*Instructions to follow:* Among the entries below, only the lines starting at the one with "Only issue found" and ending at the one with "This week, I got", both included, are to be printed exactly.

*Input for this task:*
########################################

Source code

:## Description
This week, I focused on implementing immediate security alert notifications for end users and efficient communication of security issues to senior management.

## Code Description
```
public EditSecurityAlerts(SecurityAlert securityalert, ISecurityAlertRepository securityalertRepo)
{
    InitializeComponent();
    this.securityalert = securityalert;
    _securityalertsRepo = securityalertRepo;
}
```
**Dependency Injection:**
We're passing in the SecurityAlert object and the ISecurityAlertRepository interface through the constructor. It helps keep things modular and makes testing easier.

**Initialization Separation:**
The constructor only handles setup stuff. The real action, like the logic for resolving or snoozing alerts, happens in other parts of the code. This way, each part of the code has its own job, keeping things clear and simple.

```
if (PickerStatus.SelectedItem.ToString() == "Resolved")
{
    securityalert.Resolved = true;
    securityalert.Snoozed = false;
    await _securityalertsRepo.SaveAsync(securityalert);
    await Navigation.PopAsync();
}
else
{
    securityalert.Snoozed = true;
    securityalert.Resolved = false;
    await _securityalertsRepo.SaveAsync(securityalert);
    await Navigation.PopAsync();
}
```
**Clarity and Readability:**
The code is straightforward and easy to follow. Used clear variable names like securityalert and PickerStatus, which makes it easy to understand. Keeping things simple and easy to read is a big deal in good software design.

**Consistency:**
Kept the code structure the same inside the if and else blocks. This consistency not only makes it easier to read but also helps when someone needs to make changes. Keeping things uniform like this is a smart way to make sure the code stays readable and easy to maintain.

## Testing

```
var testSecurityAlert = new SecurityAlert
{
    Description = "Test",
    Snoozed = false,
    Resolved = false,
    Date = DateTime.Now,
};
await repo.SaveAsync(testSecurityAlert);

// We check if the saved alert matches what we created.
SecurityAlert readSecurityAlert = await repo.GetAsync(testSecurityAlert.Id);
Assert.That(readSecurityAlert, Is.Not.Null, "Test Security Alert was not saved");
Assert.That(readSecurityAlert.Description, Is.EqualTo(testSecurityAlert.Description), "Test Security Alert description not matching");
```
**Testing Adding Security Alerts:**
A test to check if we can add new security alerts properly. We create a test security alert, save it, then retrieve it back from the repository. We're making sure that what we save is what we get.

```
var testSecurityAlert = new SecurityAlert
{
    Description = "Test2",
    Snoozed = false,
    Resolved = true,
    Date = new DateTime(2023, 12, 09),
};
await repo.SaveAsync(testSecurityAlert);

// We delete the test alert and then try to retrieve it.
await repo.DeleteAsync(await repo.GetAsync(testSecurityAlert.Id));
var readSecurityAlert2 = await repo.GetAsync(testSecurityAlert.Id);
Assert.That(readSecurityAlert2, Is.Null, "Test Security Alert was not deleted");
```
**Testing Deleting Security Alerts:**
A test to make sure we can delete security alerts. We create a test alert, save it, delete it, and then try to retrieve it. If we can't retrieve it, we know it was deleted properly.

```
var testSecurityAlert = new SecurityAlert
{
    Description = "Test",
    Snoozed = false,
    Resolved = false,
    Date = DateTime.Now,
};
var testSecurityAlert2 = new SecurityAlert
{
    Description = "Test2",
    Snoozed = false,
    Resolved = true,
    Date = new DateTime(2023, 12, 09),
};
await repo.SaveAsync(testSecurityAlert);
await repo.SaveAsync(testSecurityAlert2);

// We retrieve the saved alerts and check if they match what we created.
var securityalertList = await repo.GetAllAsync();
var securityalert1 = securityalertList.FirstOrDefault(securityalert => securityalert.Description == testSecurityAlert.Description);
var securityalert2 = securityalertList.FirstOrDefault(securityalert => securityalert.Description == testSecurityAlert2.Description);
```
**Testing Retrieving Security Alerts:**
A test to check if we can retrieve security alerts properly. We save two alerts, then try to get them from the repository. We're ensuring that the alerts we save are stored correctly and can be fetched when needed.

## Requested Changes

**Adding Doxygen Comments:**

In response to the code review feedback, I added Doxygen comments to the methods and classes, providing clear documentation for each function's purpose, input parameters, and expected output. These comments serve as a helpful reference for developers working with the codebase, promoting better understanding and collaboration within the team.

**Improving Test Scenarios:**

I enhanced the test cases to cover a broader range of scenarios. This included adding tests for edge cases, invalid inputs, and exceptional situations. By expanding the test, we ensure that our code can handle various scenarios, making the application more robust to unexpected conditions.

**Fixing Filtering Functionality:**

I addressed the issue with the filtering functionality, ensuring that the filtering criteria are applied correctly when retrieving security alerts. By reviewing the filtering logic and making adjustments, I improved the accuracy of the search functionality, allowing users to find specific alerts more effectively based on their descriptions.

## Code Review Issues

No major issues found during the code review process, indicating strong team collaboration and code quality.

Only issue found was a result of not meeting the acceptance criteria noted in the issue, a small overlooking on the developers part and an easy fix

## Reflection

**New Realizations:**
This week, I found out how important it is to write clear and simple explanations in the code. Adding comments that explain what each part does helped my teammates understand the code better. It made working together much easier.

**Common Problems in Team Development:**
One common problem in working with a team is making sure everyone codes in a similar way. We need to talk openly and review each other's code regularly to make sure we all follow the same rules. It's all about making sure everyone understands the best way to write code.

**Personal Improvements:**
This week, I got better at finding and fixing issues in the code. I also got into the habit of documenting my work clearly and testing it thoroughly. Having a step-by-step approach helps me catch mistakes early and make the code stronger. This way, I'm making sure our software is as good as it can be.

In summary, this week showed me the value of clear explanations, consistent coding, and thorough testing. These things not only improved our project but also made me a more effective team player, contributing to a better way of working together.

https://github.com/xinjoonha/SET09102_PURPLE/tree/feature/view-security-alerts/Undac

########################################

*Solution:*
Only issue found was a result of not meeting the acceptance criteria noted in the issue, a small overlooking on the developers part and an easy fix

## Reflection

**New Realizations:**
This week, I found out how important it is to write clear and simple explanations in the code. Adding comments that explain what each part does helped my teammates understand the code better. It made working together much easier.

**Common Problems in Team Development:**
One common problem in working with a team is making sure everyone codes in a similar way. We need to talk openly and review each other's code regularly to make sure we all follow the same rules. It's all about making sure everyone understands the best way to write code.

**Personal Improvements:**
This week, I got better at finding and fixing issues in the code. I also got into the habit of documenting my work clearly and testing it thoroughly. Having a step-by-step approach helps me catch mistakes early and make the code stronger. This way, I'm making sure our software is as good as it can be.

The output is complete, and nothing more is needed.